## WORK TASK:
Using the material below, tally each line with the string "noreferrer" and report only the total.

## DATASET ENTRIES:
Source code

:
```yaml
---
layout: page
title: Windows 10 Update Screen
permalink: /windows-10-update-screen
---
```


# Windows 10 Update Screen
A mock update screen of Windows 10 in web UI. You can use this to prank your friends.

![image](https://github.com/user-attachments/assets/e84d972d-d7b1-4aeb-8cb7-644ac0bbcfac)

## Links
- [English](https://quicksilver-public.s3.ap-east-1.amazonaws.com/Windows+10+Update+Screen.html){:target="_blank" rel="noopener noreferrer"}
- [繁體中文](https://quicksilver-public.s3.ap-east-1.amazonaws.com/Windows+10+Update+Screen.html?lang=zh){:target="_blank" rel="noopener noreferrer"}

## ANSWER TO THIS PROBLEM:
2